Exercise details: Go through the listing below and write out exactly the lines from the one that mentions "M \right) $后，在$\varOmega $范围内的和。" through the one that mentions "probability measures on", minus the pictures.

Data for this task:

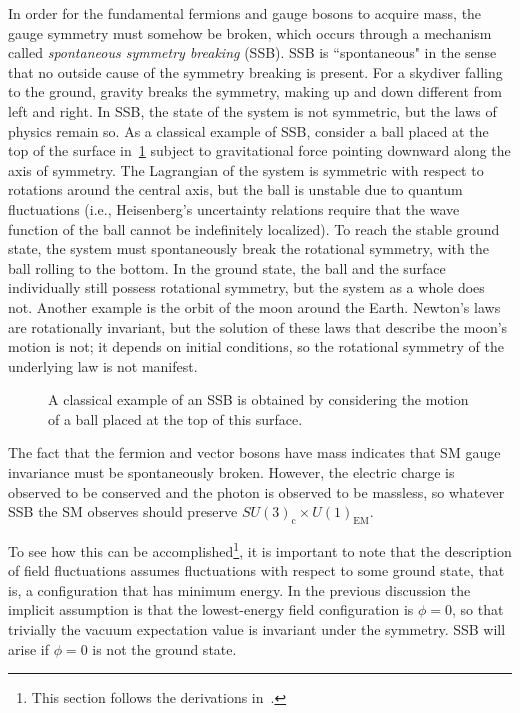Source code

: In order for the fundamental fermions and gauge bosons to acquire mass, the
gauge symmetry must somehow be broken, which occurs through a mechanism called
\textit{spontaneous symmetry breaking} (SSB). SSB is ``spontaneous" in the sense
that no outside cause of the symmetry breaking is present. For a skydiver
falling to the ground, gravity breaks the symmetry, making up and down different
from left and right. In SSB, the state of the system is not symmetric, but the
laws of physics remain so. As a classical example of SSB, consider a ball placed
at the top of the surface in~\cref{fig:mexican_hat} subject to gravitational
force pointing downward along the axis of symmetry. The Lagrangian of the system
is symmetric with respect to rotations around the central axis, but the ball is
unstable due to quantum fluctuations (i.e., Heisenberg's uncertainty relations
require that the wave function of the ball cannot be indefinitely localized). To
reach the stable ground state, the system must spontaneously break the
rotational symmetry, with the ball rolling to the bottom. In the ground state,
the ball and the surface individually still possess rotational symmetry, but the
system as a whole does not. Another example is the orbit of the moon around the
Earth. Newton's laws are rotationally invariant, but the solution of these laws
that describe the moon's motion is not; it depends on initial conditions, so the
rotational symmetry of the underlying law is not manifest.

\begin{figure}[tb]
  
  \caption[Spontaneous symmetry breaking (classical example)]{
    A classical example of an SSB is obtained by considering the
    motion of a ball placed at the top of this surface.
  }
  \label{fig:mexican_hat}
\end{figure}

The fact that the fermion and vector bosons have mass indicates that SM gauge
invariance must be spontaneously broken. However, the electric charge is
observed to be conserved and the photon is observed to be massless, so whatever
SSB the SM observes should preserve $SU(3)_\text{c} \times U(1)_\text{EM}$.

To see how this can be accomplished\footnote{This section follows the
derivations
in~\cite{Griffiths:111880,Romanino:2009zz,cottingham1998introduction}.}, it is
important to note that the description of field fluctuations assumes
fluctuations with respect to some ground state, that is, a configuration that
has minimum energy. In the previous discussion the implicit assumption is that
the lowest-energy field configuration is $\phi=0$, so that trivially the vacuum
expectation value is invariant under the symmetry. SSB will arise if $\phi=0$ is
not the ground state.

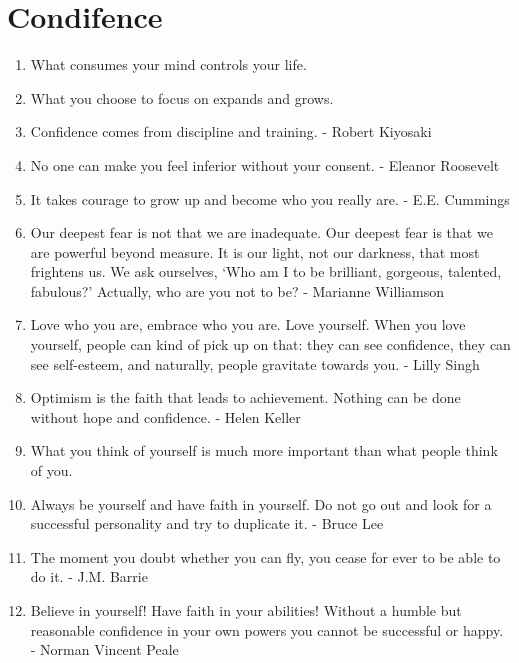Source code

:     \section*{Condifence}
        \begin{enumerate}
            \item What consumes your mind controls your life.

            \item What you choose to focus on expands and grows.

            \item Confidence comes from discipline and training. - Robert Kiyosaki

            \item No one can make you feel inferior without your consent. - Eleanor Roosevelt

            \item It takes courage to grow up and become who you really are. - E.E. Cummings

            \item Our deepest fear is not that we are inadequate. Our deepest fear is that we are powerful beyond measure. It is our light, not our darkness, that most frightens us. We ask ourselves, `Who am I to be brilliant, gorgeous, talented, fabulous?' Actually, who are you not to be? - Marianne Williamson

            \item Love who you are, embrace who you are. Love yourself. When you love yourself, people can kind of pick up on that: they can see confidence, they can see self-esteem, and naturally, people gravitate towards you. - Lilly Singh

            \item Optimism is the faith that leads to achievement. Nothing can be done without hope and confidence. - Helen Keller

            \item What you think of yourself is much more important than what people think of you.

            \item Always be yourself and have faith in yourself. Do not go out and look for a successful personality and try to duplicate it. - Bruce Lee

            \item The moment you doubt whether you can fly, you cease for ever to be able to do it. - J.M. Barrie

            \item Believe in yourself! Have faith in your abilities! Without a humble but reasonable confidence in your own powers you cannot be successful or happy. - Norman Vincent Peale


\end{enumerate}
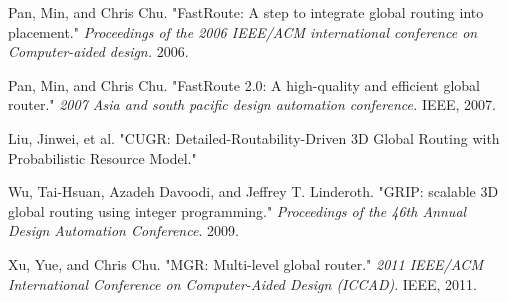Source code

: \documentclass[conference]{IEEEtran}
\begin{document}
\begin{thebibliography}{00}
     Pan, Min, and Chris Chu. "FastRoute: A step to integrate global routing into placement." \textit{Proceedings of the 2006 IEEE/ACM international conference on Computer-aided design.} 2006.

     Pan, Min, and Chris Chu. "FastRoute 2.0: A high-quality and efficient global router." \textit{2007 Asia and south pacific design automation conference.} IEEE, 2007.

     Liu, Jinwei, et al. "CUGR: Detailed-Routability-Driven 3D Global Routing with Probabilistic Resource Model."

     Wu, Tai-Hsuan, Azadeh Davoodi, and Jeffrey T. Linderoth. "GRIP: scalable 3D global routing using integer programming." \textit{Proceedings of the 46th Annual Design Automation Conference}. 2009.

     Xu, Yue, and Chris Chu. "MGR: Multi-level global router." \textit{2011 IEEE/ACM International Conference on Computer-Aided Design (ICCAD)}. IEEE, 2011.

\end{thebibliography}
\end{document}
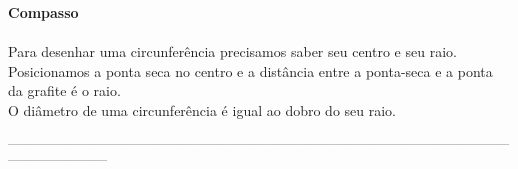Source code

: \documentclass[a4paper,14pt]{article}
\begin{document}
\begin{multicols}{2}
\begin{center}
		\end{center}
		\noindent \textbf{Compasso} \\\\
		Para desenhar uma circunferência precisamos saber seu centro e seu raio. Posicionamos a ponta seca no centro e a distância entre a ponta-seca e a ponta da grafite é o raio. \\
		O diâmetro de uma circunferência é igual ao dobro do seu raio.
	\end{multicols}		
    	\noindent\textsubscript{-----------------------------------------------------------------------------------------------------------------------------------------------------------}
\end{document}
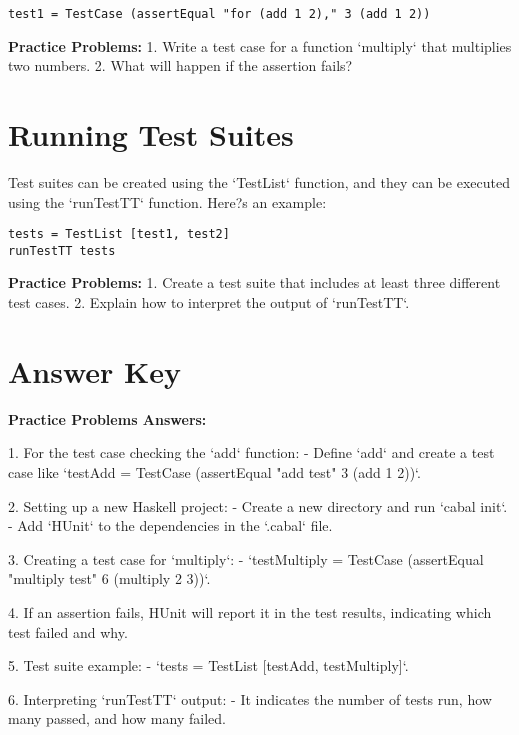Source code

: \documentclass{article}
\begin{document}
\begin{verbatim}
test1 = TestCase (assertEqual "for (add 1 2)," 3 (add 1 2))
\end{verbatim}

\textbf{Practice Problems:}
1. Write a test case for a function `multiply` that multiplies two numbers.
2. What will happen if the assertion fails?

\section*{Running Test Suites}
Test suites can be created using the `TestList` function, and they can be executed using the `runTestTT` function. Here?s an example:

\begin{verbatim}
tests = TestList [test1, test2]
runTestTT tests
\end{verbatim}

\textbf{Practice Problems:}
1. Create a test suite that includes at least three different test cases.
2. Explain how to interpret the output of `runTestTT`.

\section*{Answer Key}
\textbf{Practice Problems Answers:}

1. For the test case checking the `add` function:
   - Define `add` and create a test case like `testAdd = TestCase (assertEqual "add test" 3 (add 1 2))`.
  
2. Setting up a new Haskell project:
   - Create a new directory and run `cabal init`.
   - Add `HUnit` to the dependencies in the `.cabal` file.
  
3. Creating a test case for `multiply`:
   - `testMultiply = TestCase (assertEqual "multiply test" 6 (multiply 2 3))`.

4. If an assertion fails, HUnit will report it in the test results, indicating which test failed and why.

5. Test suite example:
   - `tests = TestList [testAdd, testMultiply]`.

6. Interpreting `runTestTT` output:
   - It indicates the number of tests run, how many passed, and how many failed.
\end{document}
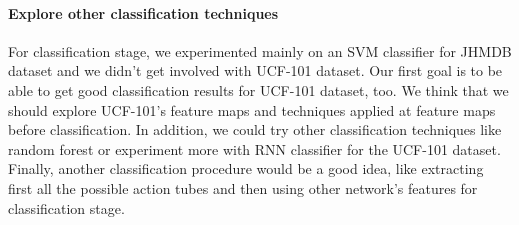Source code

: \paragraph{Explore other  classification techniques}
For classification stage, we experimented mainly on an SVM classifier for JHMDB dataset and we didn't get involved with UCF-101 dataset. Our first
goal is to be able to get good classification results for UCF-101 dataset, too.  We think that we should explore UCF-101's feature maps and techniques applied at feature maps before  classification. In addition, we could try other classification techniques like random forest or experiment more with RNN classifier for the UCF-101 dataset.
Finally, another classification procedure would be a good idea, like extracting first all the possible action tubes and then using other network's features for classification
stage.

% 
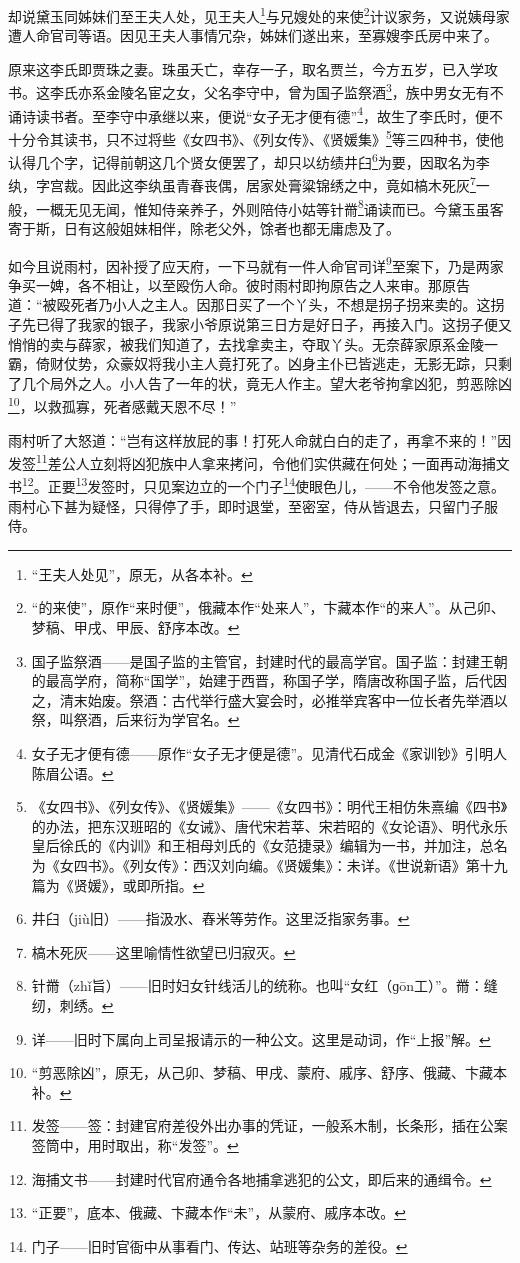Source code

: \par 却说黛玉同姊妹们至王夫人处，见王夫人\footnote{ “王夫人处见”，原无，从各本补。}与兄嫂处的来使\footnote{“的来使”，原作“来时便”，俄藏本作“处来人”，卞藏本作“的来人”。从己卯、梦稿、甲戌、甲辰、舒序本改。}计议家务，又说姨母家遭人命官司等语。因见王夫人事情冗杂，姊妹们遂出来，至寡嫂李氏房中来了。
\par 原来这李氏即贾珠之妻。珠虽夭亡，幸存一子，取名贾兰，今方五岁，已入学攻书。这李氏亦系金陵名宦之女，父名李守中，曾为国子监祭酒\footnote{国子监祭酒——是国子监的主管官，封建时代的最高学官。国子监：封建王朝的最高学府，简称“国学”，始建于西晋，称国子学，隋唐改称国子监，后代因之，清末始废。祭酒：古代举行盛大宴会时，必推举宾客中一位长者先举酒以祭，叫祭酒，后来衍为学官名。}，族中男女无有不诵诗读书者。至李守中承继以来，便说“女子无才便有德”\footnote{女子无才便有德——原作“女子无才便是德”。见清代石成金《家训钞》引明人陈眉公语。}，故生了李氏时，便不十分令其读书，只不过将些《女四书》、《列女传》、《贤媛集》\footnote{《女四书》、《列女传》、《贤媛集》——《女四书》：明代王相仿朱熹编《四书》的办法，把东汉班昭的《女诫》、唐代宋若莘、宋若昭的《女论语》、明代永乐皇后徐氏的《内训》和王相母刘氏的《女范捷录》编辑为一书，并加注，总名为《女四书》。《列女传》：西汉刘向编。《贤媛集》：未详。《世说新语》第十九篇为《贤媛》，或即所指。}等三四种书，使他认得几个字，记得前朝这几个贤女便罢了，却只以纺绩井臼\footnote{井臼（jiù旧）——指汲水、舂米等劳作。这里泛指家务事。}为要，因取名为李纨，字宫裁。因此这李纨虽青春丧偶，居家处膏粱锦绣之中，竟如槁木死灰\footnote{槁木死灰——这里喻情性欲望已归寂灭。}一般，一概无见无闻，惟知侍亲养子，外则陪侍小姑等针黹\footnote{针黹（zhǐ旨）——旧时妇女针线活儿的统称。也叫“女红（ɡōn工）”。黹：缝纫，刺绣。}诵读而已。今黛玉虽客寄于斯，日有这般姐妹相伴，除老父外，馀者也都无庸虑及了。
\par 如今且说雨村，因补授了应天府，一下马就有一件人命官司详\footnote{详——旧时下属向上司呈报请示的一种公文。这里是动词，作“上报”解。}至案下，乃是两家争买一婢，各不相让，以至殴伤人命。彼时雨村即拘原告之人来审。那原告道：“被殴死者乃小人之主人。因那日买了一个丫头，不想是拐子拐来卖的。这拐子先已得了我家的银子，我家小爷原说第三日方是好日子，再接入门。这拐子便又悄悄的卖与薛家，被我们知道了，去找拿卖主，夺取丫头。无奈薛家原系金陵一霸，倚财仗势，众豪奴将我小主人竟打死了。凶身主仆已皆逃走，无影无踪，只剩了几个局外之人。小人告了一年的状，竟无人作主。望大老爷拘拿凶犯，剪恶除凶\footnote{“剪恶除凶”，原无，从己卯、梦稿、甲戌、蒙府、戚序、舒序、俄藏、卞藏本补。}，以救孤寡，死者感戴天恩不尽！”
\par 雨村听了大怒道：“岂有这样放屁的事！打死人命就白白的走了，再拿不来的！”因发签\footnote{发签——签：封建官府差役外出办事的凭证，一般系木制，长条形，插在公案签筒中，用时取出，称“发签”。}差公人立刻将凶犯族中人拿来拷问，令他们实供藏在何处；一面再动海捕文书\footnote{海捕文书——封建时代官府通令各地捕拿逃犯的公文，即后来的通缉令。}。正要\footnote{“正要”，底本、俄藏、卞藏本作“未”，从蒙府、戚序本改。}发签时，只见案边立的一个门子\footnote{门子——旧时官衙中从事看门、传达、站班等杂务的差役。}使眼色儿，——不令他发签之意。雨村心下甚为疑怪，只得停了手，即时退堂，至密室，侍从皆退去，只留门子服侍。
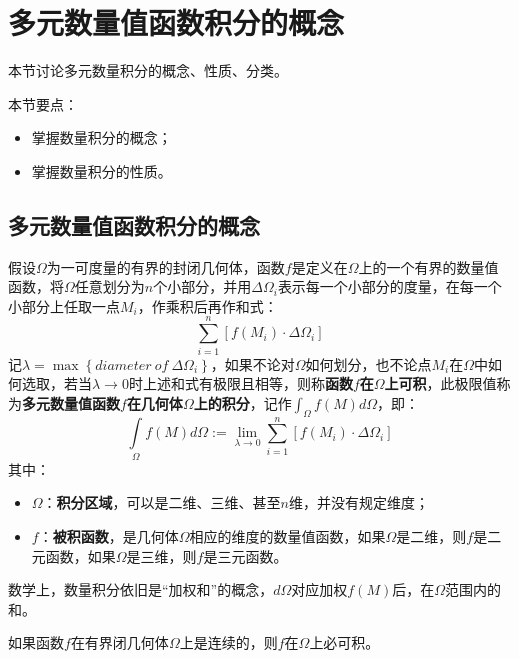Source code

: \section{多元数量值函数积分的概念}

本节讨论多元数量积分的概念、性质、分类。

本节要点：
\begin{itemize}
    \item 掌握数量积分的概念；
    \item 掌握数量积分的性质。
\end{itemize}

\subsection{多元数量值函数积分的概念}

\begin{definition}[数量积分]
假设$\varOmega $为一可度量的有界的封闭几何体，函数$f$是定义在$\varOmega $上的一个有界的数量值函数，将$\varOmega $任意划分为$n$个小部分，并用$\Delta \varOmega _i$表示每一个小部分的度量，在每一个小部分上任取一点$M_i$，作乘积后再作和式：
\[
\sum_{i=1}^n{\left[ f\left( M_i \right) \cdot \Delta \varOmega _i \right]}
\]
记$\lambda =\max \left\{ diameter \ of \ \Delta \varOmega _i \right\} $，如果不论对$\varOmega $如何划分，也不论点$M_i$在$\varOmega $中如何选取，若当$\lambda \rightarrow 0$时上述和式有极限且相等，则称{\bf 函数$f$在$\varOmega $上可积}，此极限值称为{\bf 多元数量值函数$f$在几何体$\varOmega $上的积分}，记作$\int_{\varOmega}{f\left( M \right) d\varOmega}$，即：
\[
\int\limits_{\varOmega}{f\left( M \right) d\varOmega}:=\underset{\lambda \rightarrow 0}{\lim}\sum_{i=1}^n{\left[ f\left( M_i \right) \cdot \Delta \varOmega _i \right]}
\]
其中：
\begin{itemize}
    \item $\varOmega $：{\bf 积分区域}，可以是二维、三维、甚至$n$维，并没有规定维度；
    \item $f$：{\bf 被积函数}，是几何体$\varOmega $相应的维度的数量值函数，如果$\varOmega $是二维，则$f$是二元函数，如果$\varOmega $是三维，则$f$是三元函数。
\end{itemize}
\end{definition}

数学上，数量积分依旧是“加权和”的概念，$d\varOmega $对应加权$f\left( M \right) $后，在$\varOmega $范围内的和。

\begin{theorem}[存在性定理]
如果函数$f$在有界闭几何体$\varOmega $上是连续的，则$f$在$\varOmega $上必可积。
\end{theorem}


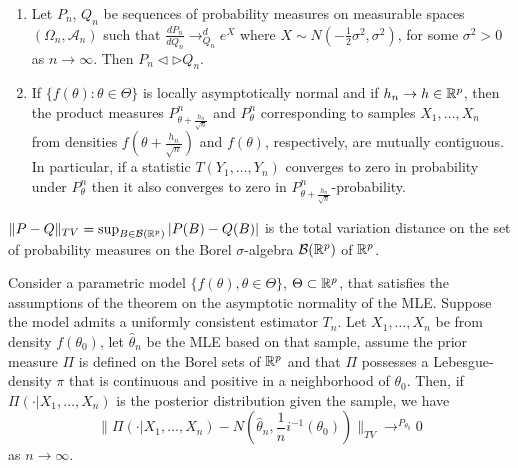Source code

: \begin{thm}
  \begin{enumerate}
  \item Let $P_{n}$, $Q_{n}$ be sequences of probability measures on
    measurable spaces $(\Omega_{n}, \mathcal{A}_{n})$ such that
    $\frac{dP_{n}}{dQ_{n}} \rightarrow^{d}_{Q_{n}} e^{X}$ where $X
    \sim N(-\frac{1}{2} \sigma^{2}, \sigma^{2})$, for some $\sigma^{2}
    > 0$ as $n \rightarrow \infty$.  Then $P_{n} \triangleleft
    \triangleright Q_{n}$.
  \item If $\{ f(\theta): \theta \in \Theta \}$ is locally
    asymptotically normal and if $h_{n} \rightarrow h \in \mathbb{R}^{p}$,
    then the product measures $P^{n}_{\theta + \frac{h_{n}}{\sqrt{n}}
    }$ and $P^{n}_{\theta}$ corresponding to samples $X_{1}, \dots,
    X_{n}$ from densities $f(\theta + \frac{h_{n}}{\sqrt{n}})$ and
    $f(\theta)$, respectively, are mutually contiguous.  In
    particular, if a statistic $T(Y_{1}, \dots, Y_{n})$ converges to
    zero in probability under $P^{n}_{\theta}$ then it also converges
    to zero in $P^{n}_{\theta + \frac{h_{n}}{\sqrt{n}} }$-probability.
  \end{enumerate}
\end{thm}

\begin{defn}
  \label{sec:beginenumerate-}
  $\| P - Q \|_{TV} = \sup_{B \in \mathcal{B}(\mathbb{R}^{p})} |P(B) - Q(B)|$
  is the total variation distance on the set of probability measures
  on the Borel $\sigma$-algebra $\mathcal{B}(\mathbb{R}^{p})$ of $\mathbb{R}^{p}$.
\end{defn}

\begin{thm}
  Consider a parametric model $\{ f(\theta), \theta \in \Theta \} $,
  $\Theta \subset \mathbb{R}^{p}$, that satisfies the assumptions of the
  theorem on the asymptotic normality of the MLE.  Suppose the model
  admits a uniformly consistent estimator $T_{n}$.  Let $X_{1}, \dots,
  X_{n}$ be \iid from density $f(\theta_{0})$, let $\hat \theta_{n}$
  be the MLE based on that sample, assume the prior measure $\Pi$ is
  defined on the Borel sets of $\mathbb{R}^{p}$ and that $\Pi$ possesses a
  Lebesgue-density $\pi$ that is continuous and positive in a
  neighborhood of $\theta_{0}$. Then, if $\Pi(\cdot | X_{1}, \dots,
  X_{n})$ is the posterior distribution given the sample, we have
  \begin{equation}
    \label{eq:29}
    \| \Pi(\cdot | X_{1}, \dots, X_{n}) - N(\hat \theta_{n},
    \frac{1}{n} i^{-1}(\theta_{0})) \|_{TV}
    \rightarrow^{P_{\theta_{0}}} 0
  \end{equation} as $n \rightarrow \infty$.
\end{thm}


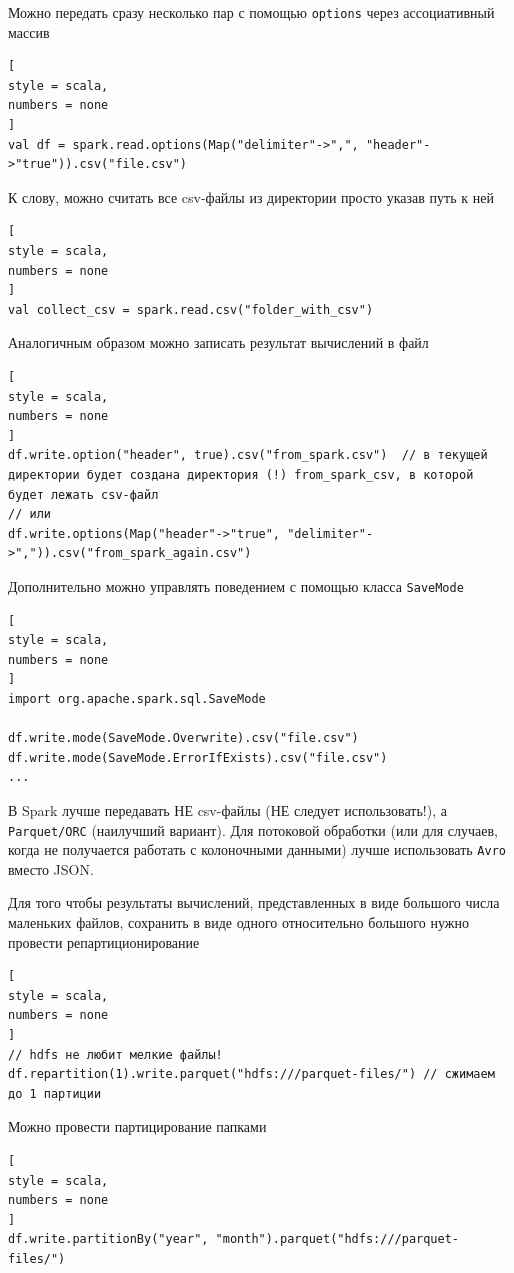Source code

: \documentclass[%
	11pt,
	a4paper,
	utf8,
		]{article}
\begin{document}
Можно передать сразу несколько пар с помощью \texttt{options} через ассоциативный массив
\begin{lstlisting}[
style = scala,
numbers = none
]
val df = spark.read.options(Map("delimiter"->",", "header"->"true")).csv("file.csv")
\end{lstlisting}

К слову, можно считать все csv-файлы из директории просто указав путь к ней
\begin{lstlisting}[
style = scala,
numbers = none	
]
val collect_csv = spark.read.csv("folder_with_csv")
\end{lstlisting}

Аналогичным образом можно записать результат вычислений в файл
\begin{lstlisting}[
style = scala,
numbers = none	
]
df.write.option("header", true).csv("from_spark.csv")  // в текущей директории будет создана директория (!) from_spark_csv, в которой будет лежать csv-файл
// или
df.write.options(Map("header"->"true", "delimiter"->",")).csv("from_spark_again.csv")
\end{lstlisting}

Дополнительно можно управлять поведением с помощью класса \texttt{SaveMode}
\begin{lstlisting}[
style = scala,
numbers = none	
]
import org.apache.spark.sql.SaveMode

df.write.mode(SaveMode.Overwrite).csv("file.csv")
df.write.mode(SaveMode.ErrorIfExists).csv("file.csv")
...
\end{lstlisting}

В Spark лучше передавать НЕ csv-файлы (НЕ следует использовать!), а \texttt{Parquet/ORC} (наилучший вариант). Для потоковой обработки (или для случаев, когда не получается работать с колоночными данными) лучше использовать \texttt{Avro} вместо JSON.

Для того чтобы результаты вычислений, представленных в виде большого числа маленьких файлов, сохранить в виде одного относительно большого нужно провести репартиционирование
\begin{lstlisting}[
style = scala,
numbers = none	
]
// hdfs не любит мелкие файлы!
df.repartition(1).write.parquet("hdfs:///parquet-files/") // сжимаем до 1 партиции
\end{lstlisting}

Можно провести партицирование папками
\begin{lstlisting}[
style = scala,
numbers = none	
]
df.write.partitionBy("year", "month").parquet("hdfs:///parquet-files/")
\end{lstlisting}
\end{document}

Output for this exercise:
数学上，数量积分依旧是“加权和”的概念，$d\varOmega $对应加权$f\left( M \right) $后，在$\varOmega $范围内的和。

\begin{theorem}[存在性定理]
如果函数$f$在有界闭几何体$\varOmega $上是连续的，则$f$在$\varOmega $上必可积。
\end{theorem}


Source code

: \begin{thm}
  \begin{enumerate}
  \item Let $P_{n}$, $Q_{n}$ be sequences of probability measures on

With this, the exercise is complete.